§ **Exercise aim**
For this exercise, output the entries below exactly from the line that holds "Returns all customers from Warsaw" to the line that holds "INTRODUCTION", both ends included. No pictures belong in the copy.

§ **Records for the task**

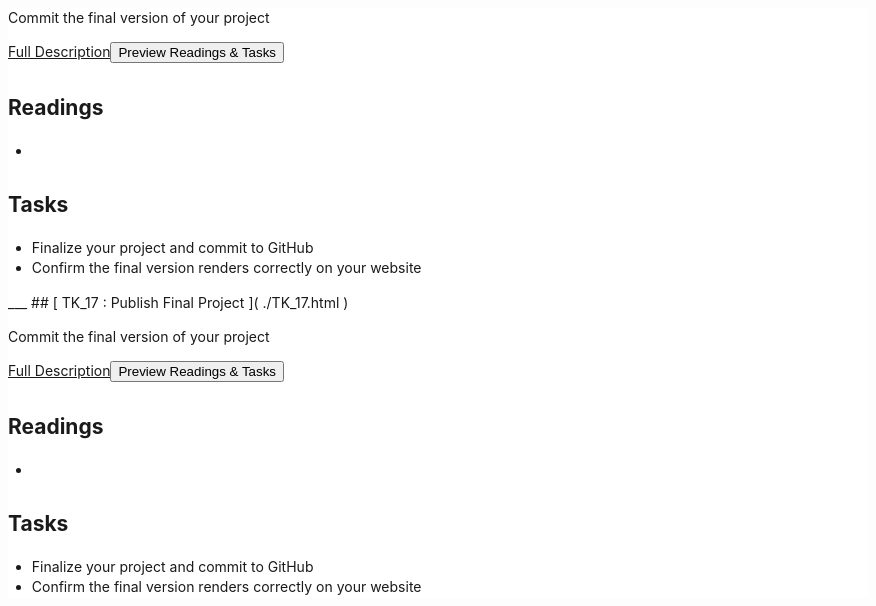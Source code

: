  
  Commit the final version of your project  
 
 <a class="btn btn-link" href="./TK_16.html" role="button" >Full Description</a><button data-toggle="collapse" class="btn btn-link" data-target="#i16">Preview Readings & Tasks </button><div id="i16" class="collapse">
## Readings
- 

## Tasks
- Finalize your project and commit to GitHub
- Confirm the final version renders correctly on your website
</div>
___
## [ TK_17 :  Publish Final Project ]( ./TK_17.html ) 
   
 
  Commit the final version of your project  
 
 <a class="btn btn-link" href="./TK_17.html" role="button" >Full Description</a><button data-toggle="collapse" class="btn btn-link" data-target="#i17">Preview Readings & Tasks </button><div id="i17" class="collapse">
## Readings
- 

## Tasks
- Finalize your project and commit to GitHub
- Confirm the final version renders correctly on your website
</div>

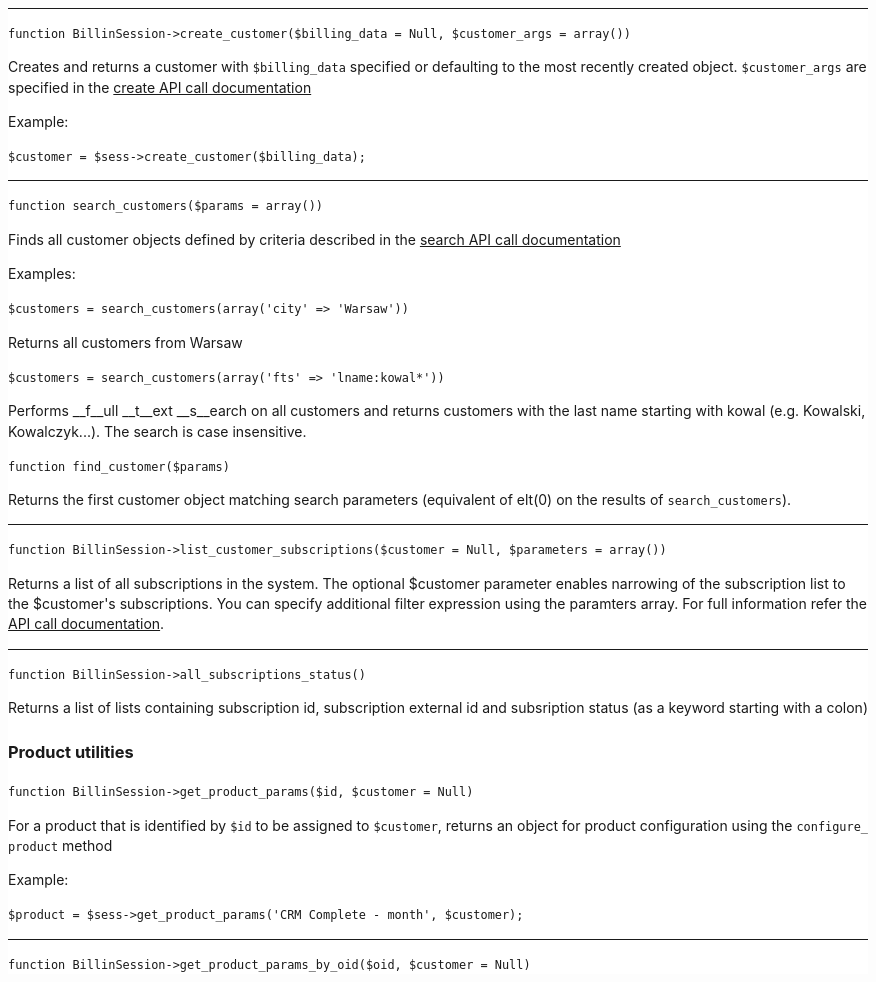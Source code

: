 - - -
	function BillinSession->create_customer($billing_data = Null, $customer_args = array())

Creates and returns a customer with `$billing_data` specified or
defaulting to the most recently created object. `$customer_args` are
specified in the [create API call documentation](http://billin.pl/upload/billin_1.0/doc/create.html)

Example: 

	$customer = $sess->create_customer($billing_data);
- - -
	function search_customers($params = array())
Finds all customer objects defined by criteria described in the [search API
call documentation](http://billin.pl/upload/billin_1.0/doc/search.html)

Examples:

	$customers = search_customers(array('city' => 'Warsaw'))
Returns all customers from Warsaw

	$customers = search_customers(array('fts' => 'lname:kowal*'))
Performs __f__ull __t__ext __s__earch on all customers and returns customers with the
last name starting with kowal (e.g. Kowalski, Kowalczyk...). The search is case
insensitive.

	function find_customer($params)
Returns the first customer object matching search parameters (equivalent of
elt(0) on the results of `search_customers`).

- - -
    function BillinSession->list_customer_subscriptions($customer = Null, $parameters = array())

Returns a list of all subscriptions in the system. The optional $customer parameter enables narrowing of the subscription list to the $customer's subscriptions. You can specify additional filter expression using the paramters array. For full information refer the [API call documentation](http://billin.pl/upload/billin_1.0/doc/list_data.html).

- - -
    function BillinSession->all_subscriptions_status() 

Returns a list of lists containing subscription id, subscription
external id and subsription status (as a keyword starting with a colon)

### Product utilities

    function BillinSession->get_product_params($id, $customer = Null) 

For a product that is identified by `$id` to be assigned to `$customer`,
returns an object for product configuration using the `configure_product`
method

Example:

	$product = $sess->get_product_params('CRM Complete - month', $customer);

- - -
    function BillinSession->get_product_params_by_oid($oid, $customer = Null) 
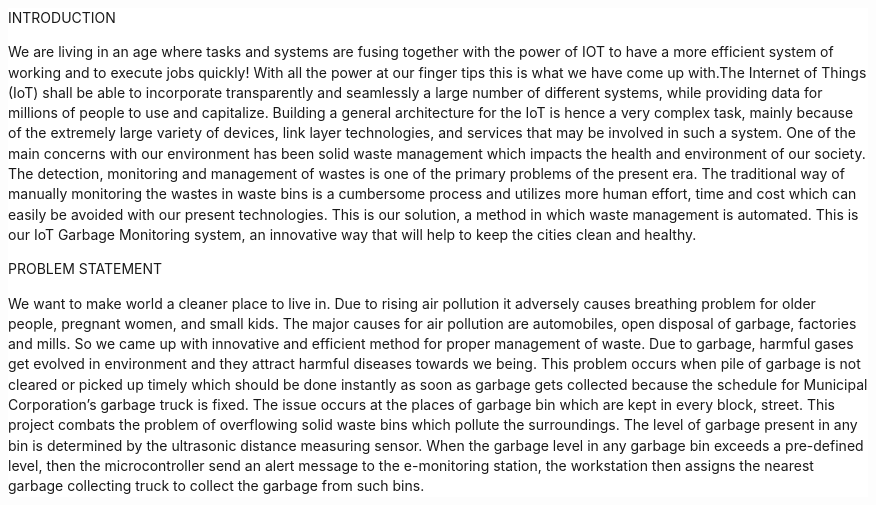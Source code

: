 



























INTRODUCTION

We are living in an age where tasks and systems are fusing together with the power of IOT to have a more efficient system of working and to execute jobs quickly! With all the power at our finger tips this is what we have come up with.The Internet of Things (IoT) shall be able to incorporate transparently and seamlessly a large number of different systems, while providing data for millions of people to use and capitalize. Building a general architecture for the IoT is hence a very complex task, mainly because of the extremely large variety of devices, link layer technologies, and services that may be involved in such a system. One of the main concerns with our environment has been solid waste management which impacts the health and environment of our society. The detection, monitoring and management of wastes is one of the primary problems of the present era. The traditional way of manually monitoring the wastes in waste bins is a cumbersome process and utilizes more human effort, time and cost which can easily be avoided with our present technologies. This is our solution, a method in which waste management is automated. This is our IoT Garbage Monitoring system, an innovative way that will help to keep the cities clean and healthy.

























PROBLEM STATEMENT

We want to make world a cleaner place to live in. Due to rising air pollution it adversely causes
breathing problem for older people, pregnant women, and small kids. The major causes for air
pollution are automobiles, open disposal of garbage, factories and mills. So we came up with
innovative and efficient method for proper management of waste. Due to garbage, harmful gases
get evolved in environment and they attract harmful diseases towards we being. This problem
occurs when pile of garbage is not cleared or picked up timely which should be done instantly as
soon as garbage gets collected because the schedule for Municipal Corporation’s garbage truck is fixed. The issue occurs at the places of garbage bin which are kept in every block, street. This project combats the problem of overflowing solid waste bins which pollute the surroundings. The level of garbage present in any bin is determined by the ultrasonic distance measuring sensor. When the garbage level in any garbage bin exceeds a pre-defined level, then the microcontroller send an alert message to the e-monitoring station, the workstation then assigns the nearest garbage collecting truck to collect the garbage from such bins.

§ **Output below**
Returns all customers from Warsaw

	$customers = search_customers(array('fts' => 'lname:kowal*'))
Performs __f__ull __t__ext __s__earch on all customers and returns customers with the
last name starting with kowal (e.g. Kowalski, Kowalczyk...). The search is case
insensitive.

	function find_customer($params)
Returns the first customer object matching search parameters (equivalent of
elt(0) on the results of `search_customers`).

- - -
    function BillinSession->list_customer_subscriptions($customer = Null, $parameters = array())

Returns a list of all subscriptions in the system. The optional $customer parameter enables narrowing of the subscription list to the $customer's subscriptions. You can specify additional filter expression using the paramters array. For full information refer the [API call documentation](http://billin.pl/upload/billin_1.0/doc/list_data.html).

- - -
    function BillinSession->all_subscriptions_status() 

Returns a list of lists containing subscription id, subscription
external id and subsription status (as a keyword starting with a colon)

### Product utilities

    function BillinSession->get_product_params($id, $customer = Null) 

For a product that is identified by `$id` to be assigned to `$customer`,
returns an object for product configuration using the `configure_product`
method

Example:

	$product = $sess->get_product_params('CRM Complete - month', $customer);

- - -
    function BillinSession->get_product_params_by_oid($oid, $customer = Null) 
Source code

: 



























INTRODUCTION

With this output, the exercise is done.